Task input Block Start

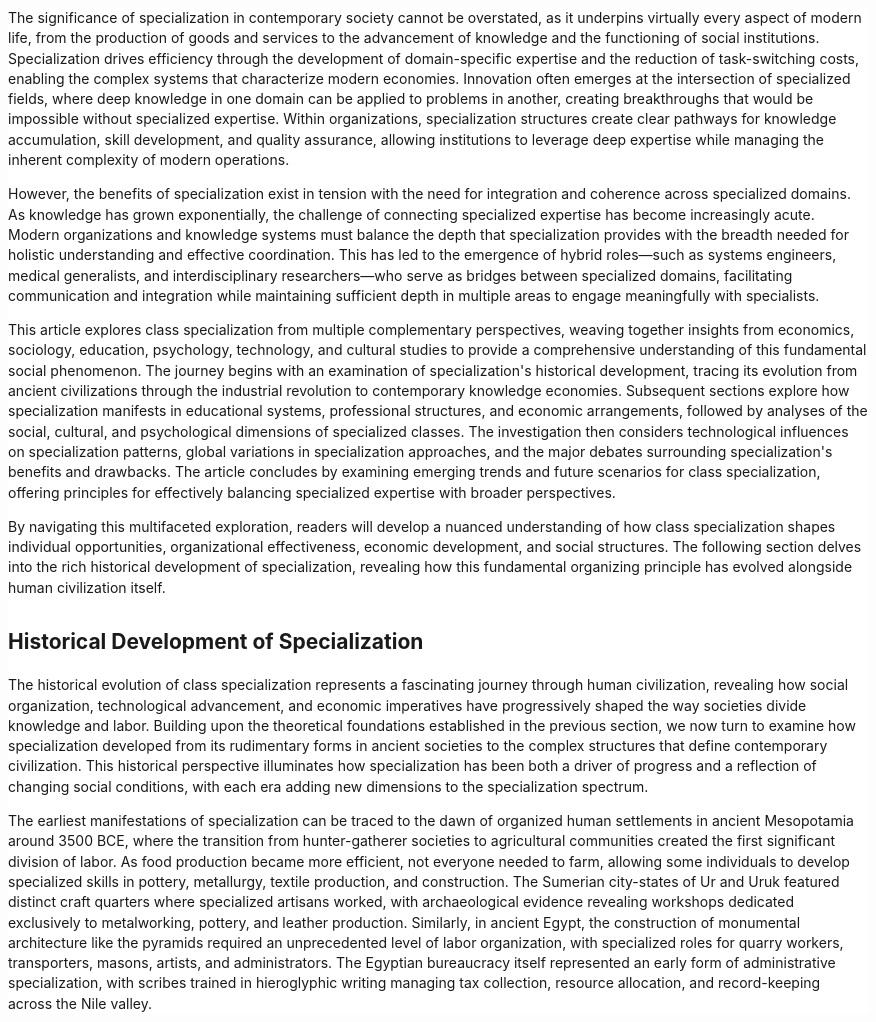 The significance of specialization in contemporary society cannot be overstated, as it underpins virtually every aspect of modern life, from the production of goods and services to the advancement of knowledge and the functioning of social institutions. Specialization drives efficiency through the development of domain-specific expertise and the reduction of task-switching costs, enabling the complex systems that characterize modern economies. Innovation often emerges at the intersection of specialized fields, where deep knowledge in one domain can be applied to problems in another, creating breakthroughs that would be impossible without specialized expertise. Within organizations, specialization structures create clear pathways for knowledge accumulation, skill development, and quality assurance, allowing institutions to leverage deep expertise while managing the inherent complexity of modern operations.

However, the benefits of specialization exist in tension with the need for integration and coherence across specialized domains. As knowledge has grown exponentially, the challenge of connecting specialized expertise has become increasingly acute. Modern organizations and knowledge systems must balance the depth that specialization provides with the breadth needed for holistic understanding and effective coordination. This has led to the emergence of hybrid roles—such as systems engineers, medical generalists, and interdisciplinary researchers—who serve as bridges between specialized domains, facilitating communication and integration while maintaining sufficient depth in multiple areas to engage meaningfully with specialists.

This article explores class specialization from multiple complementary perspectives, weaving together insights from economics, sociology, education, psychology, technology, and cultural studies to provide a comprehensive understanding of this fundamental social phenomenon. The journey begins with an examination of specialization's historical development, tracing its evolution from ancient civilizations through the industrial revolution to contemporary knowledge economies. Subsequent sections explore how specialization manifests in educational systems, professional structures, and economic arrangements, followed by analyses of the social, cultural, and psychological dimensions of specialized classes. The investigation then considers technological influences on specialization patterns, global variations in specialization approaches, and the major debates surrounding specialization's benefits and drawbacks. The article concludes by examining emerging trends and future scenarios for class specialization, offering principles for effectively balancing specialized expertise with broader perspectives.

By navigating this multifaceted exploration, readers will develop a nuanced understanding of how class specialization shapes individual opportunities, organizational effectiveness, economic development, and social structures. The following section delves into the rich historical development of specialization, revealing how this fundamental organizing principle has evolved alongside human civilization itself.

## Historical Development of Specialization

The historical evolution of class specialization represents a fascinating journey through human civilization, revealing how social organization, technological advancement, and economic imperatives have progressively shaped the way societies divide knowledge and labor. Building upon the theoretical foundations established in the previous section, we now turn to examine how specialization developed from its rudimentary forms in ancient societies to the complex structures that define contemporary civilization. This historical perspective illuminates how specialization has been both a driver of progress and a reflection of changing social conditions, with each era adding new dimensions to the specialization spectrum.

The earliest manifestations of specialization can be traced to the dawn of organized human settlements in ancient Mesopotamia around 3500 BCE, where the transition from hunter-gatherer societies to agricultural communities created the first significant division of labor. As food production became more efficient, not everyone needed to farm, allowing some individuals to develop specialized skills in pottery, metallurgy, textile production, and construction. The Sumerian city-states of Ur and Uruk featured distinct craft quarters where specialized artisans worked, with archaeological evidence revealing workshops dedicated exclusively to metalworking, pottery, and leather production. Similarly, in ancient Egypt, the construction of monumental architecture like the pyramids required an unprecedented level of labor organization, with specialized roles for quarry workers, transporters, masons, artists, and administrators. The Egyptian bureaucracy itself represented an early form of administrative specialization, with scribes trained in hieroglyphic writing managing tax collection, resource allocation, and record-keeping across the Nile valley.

Task input Block End
Task input Block Start

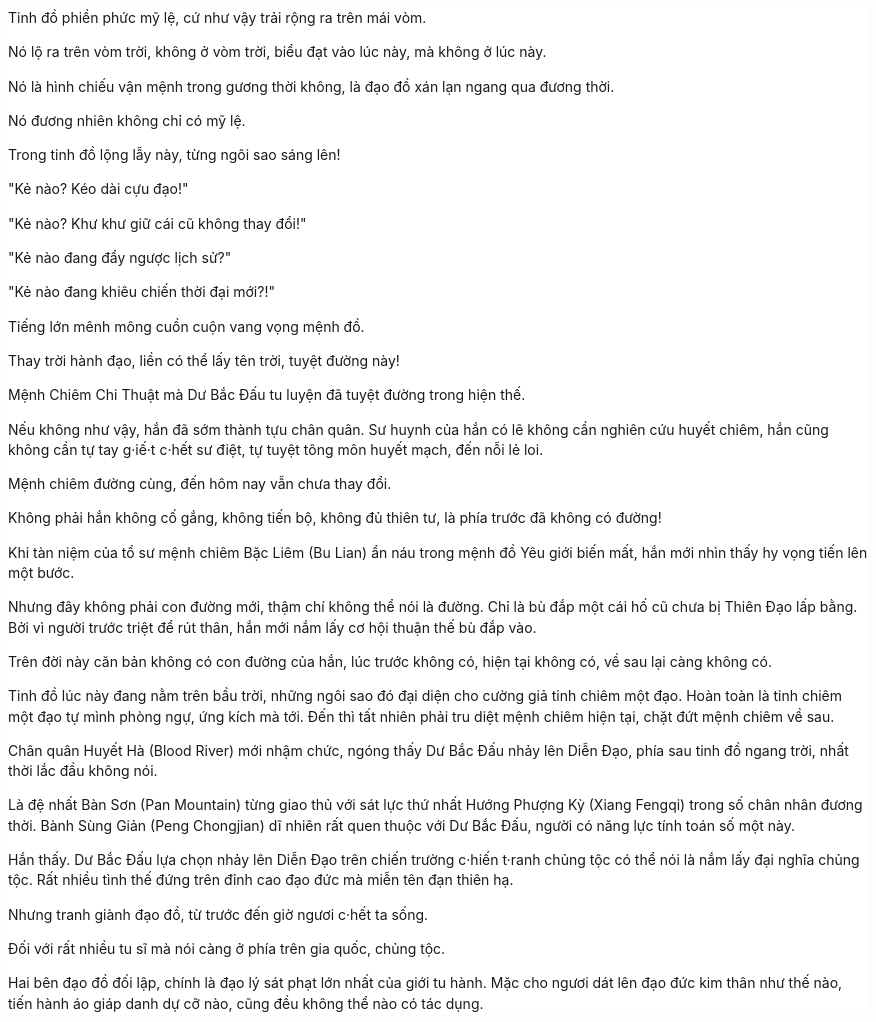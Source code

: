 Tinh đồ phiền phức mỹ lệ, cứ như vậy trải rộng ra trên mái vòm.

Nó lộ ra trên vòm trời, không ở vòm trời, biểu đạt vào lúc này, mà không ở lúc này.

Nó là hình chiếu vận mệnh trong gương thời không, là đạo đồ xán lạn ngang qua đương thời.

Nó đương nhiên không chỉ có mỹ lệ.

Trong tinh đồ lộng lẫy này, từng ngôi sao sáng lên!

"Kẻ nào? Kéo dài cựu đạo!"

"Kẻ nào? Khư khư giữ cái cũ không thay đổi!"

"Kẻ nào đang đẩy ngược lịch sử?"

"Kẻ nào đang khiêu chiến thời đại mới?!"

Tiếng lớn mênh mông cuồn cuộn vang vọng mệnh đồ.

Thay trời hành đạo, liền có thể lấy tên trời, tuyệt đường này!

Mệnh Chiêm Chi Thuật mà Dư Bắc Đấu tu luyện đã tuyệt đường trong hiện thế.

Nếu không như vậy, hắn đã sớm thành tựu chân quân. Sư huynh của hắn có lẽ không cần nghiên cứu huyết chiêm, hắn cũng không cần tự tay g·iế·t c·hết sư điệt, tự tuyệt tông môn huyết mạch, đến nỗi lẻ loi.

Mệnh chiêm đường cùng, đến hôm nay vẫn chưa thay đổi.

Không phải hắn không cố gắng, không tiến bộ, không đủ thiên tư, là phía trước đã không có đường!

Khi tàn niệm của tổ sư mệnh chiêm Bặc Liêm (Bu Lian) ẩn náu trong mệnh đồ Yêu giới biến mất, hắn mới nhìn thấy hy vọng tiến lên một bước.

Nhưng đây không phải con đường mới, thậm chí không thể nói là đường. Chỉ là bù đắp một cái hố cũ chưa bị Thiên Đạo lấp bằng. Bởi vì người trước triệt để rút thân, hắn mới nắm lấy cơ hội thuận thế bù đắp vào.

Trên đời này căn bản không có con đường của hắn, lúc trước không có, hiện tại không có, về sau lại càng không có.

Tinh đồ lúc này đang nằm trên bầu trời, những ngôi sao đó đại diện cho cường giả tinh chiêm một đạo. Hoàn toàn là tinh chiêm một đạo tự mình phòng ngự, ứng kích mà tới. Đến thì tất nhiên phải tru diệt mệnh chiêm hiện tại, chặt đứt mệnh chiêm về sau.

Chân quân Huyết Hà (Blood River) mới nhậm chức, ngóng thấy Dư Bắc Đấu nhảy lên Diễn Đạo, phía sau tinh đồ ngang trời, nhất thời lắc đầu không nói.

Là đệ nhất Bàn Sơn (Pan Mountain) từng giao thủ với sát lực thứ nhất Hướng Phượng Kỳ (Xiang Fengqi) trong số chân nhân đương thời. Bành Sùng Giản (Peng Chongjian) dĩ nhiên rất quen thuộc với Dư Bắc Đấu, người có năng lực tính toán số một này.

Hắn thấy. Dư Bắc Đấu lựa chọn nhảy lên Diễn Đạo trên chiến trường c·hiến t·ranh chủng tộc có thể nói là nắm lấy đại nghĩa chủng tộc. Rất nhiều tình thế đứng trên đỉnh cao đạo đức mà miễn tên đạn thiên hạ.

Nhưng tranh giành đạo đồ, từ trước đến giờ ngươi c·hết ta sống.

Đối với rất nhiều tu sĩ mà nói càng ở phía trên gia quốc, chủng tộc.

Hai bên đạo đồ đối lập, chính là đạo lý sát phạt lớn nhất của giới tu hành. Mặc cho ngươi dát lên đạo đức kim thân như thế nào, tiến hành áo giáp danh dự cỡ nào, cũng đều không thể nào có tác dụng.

Task input Block End
Task input Block Start

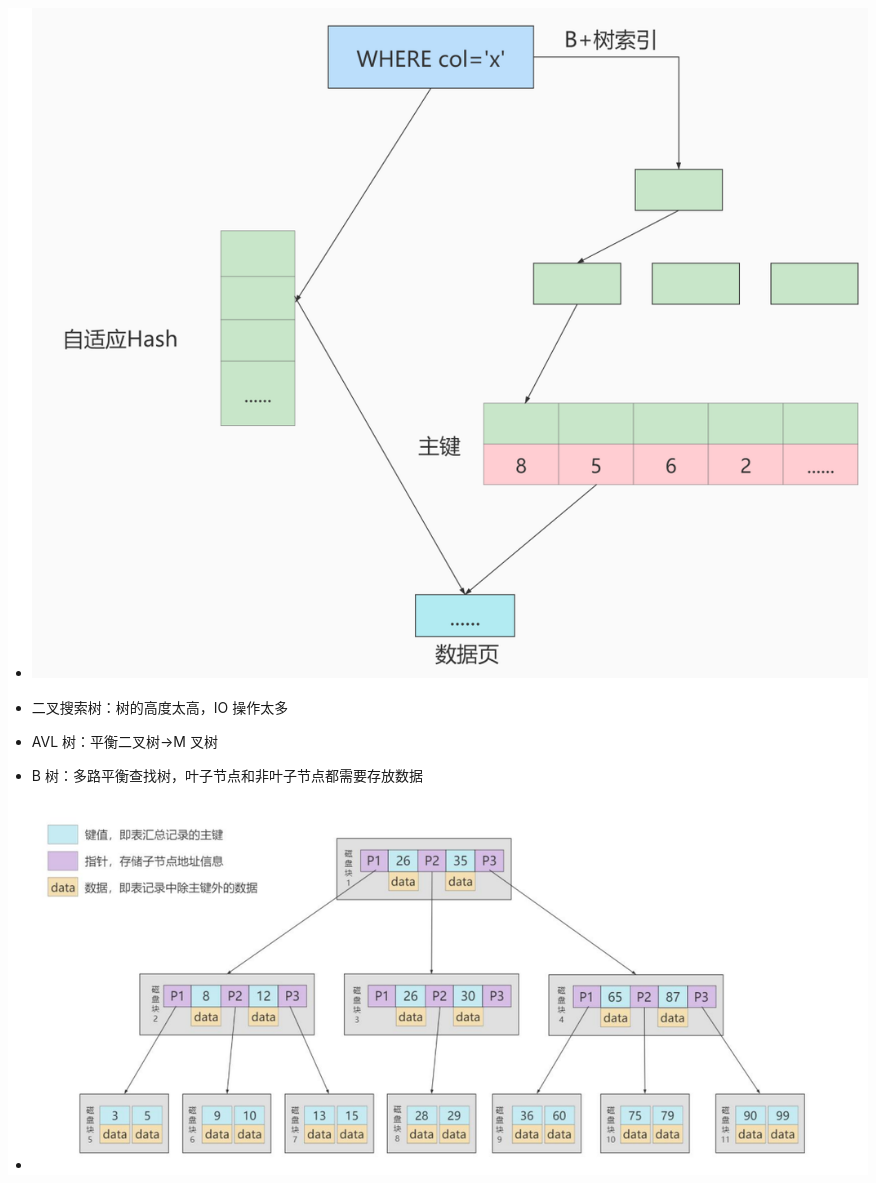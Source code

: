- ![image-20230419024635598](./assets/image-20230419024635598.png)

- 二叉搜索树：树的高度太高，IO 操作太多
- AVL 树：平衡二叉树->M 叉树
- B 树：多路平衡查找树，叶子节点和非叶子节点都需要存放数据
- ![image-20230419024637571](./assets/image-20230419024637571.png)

Task input Block End

For the word "societies", say how many lines of the data include it, with nothing else in the reply.

=== Solution to this exercise ===
2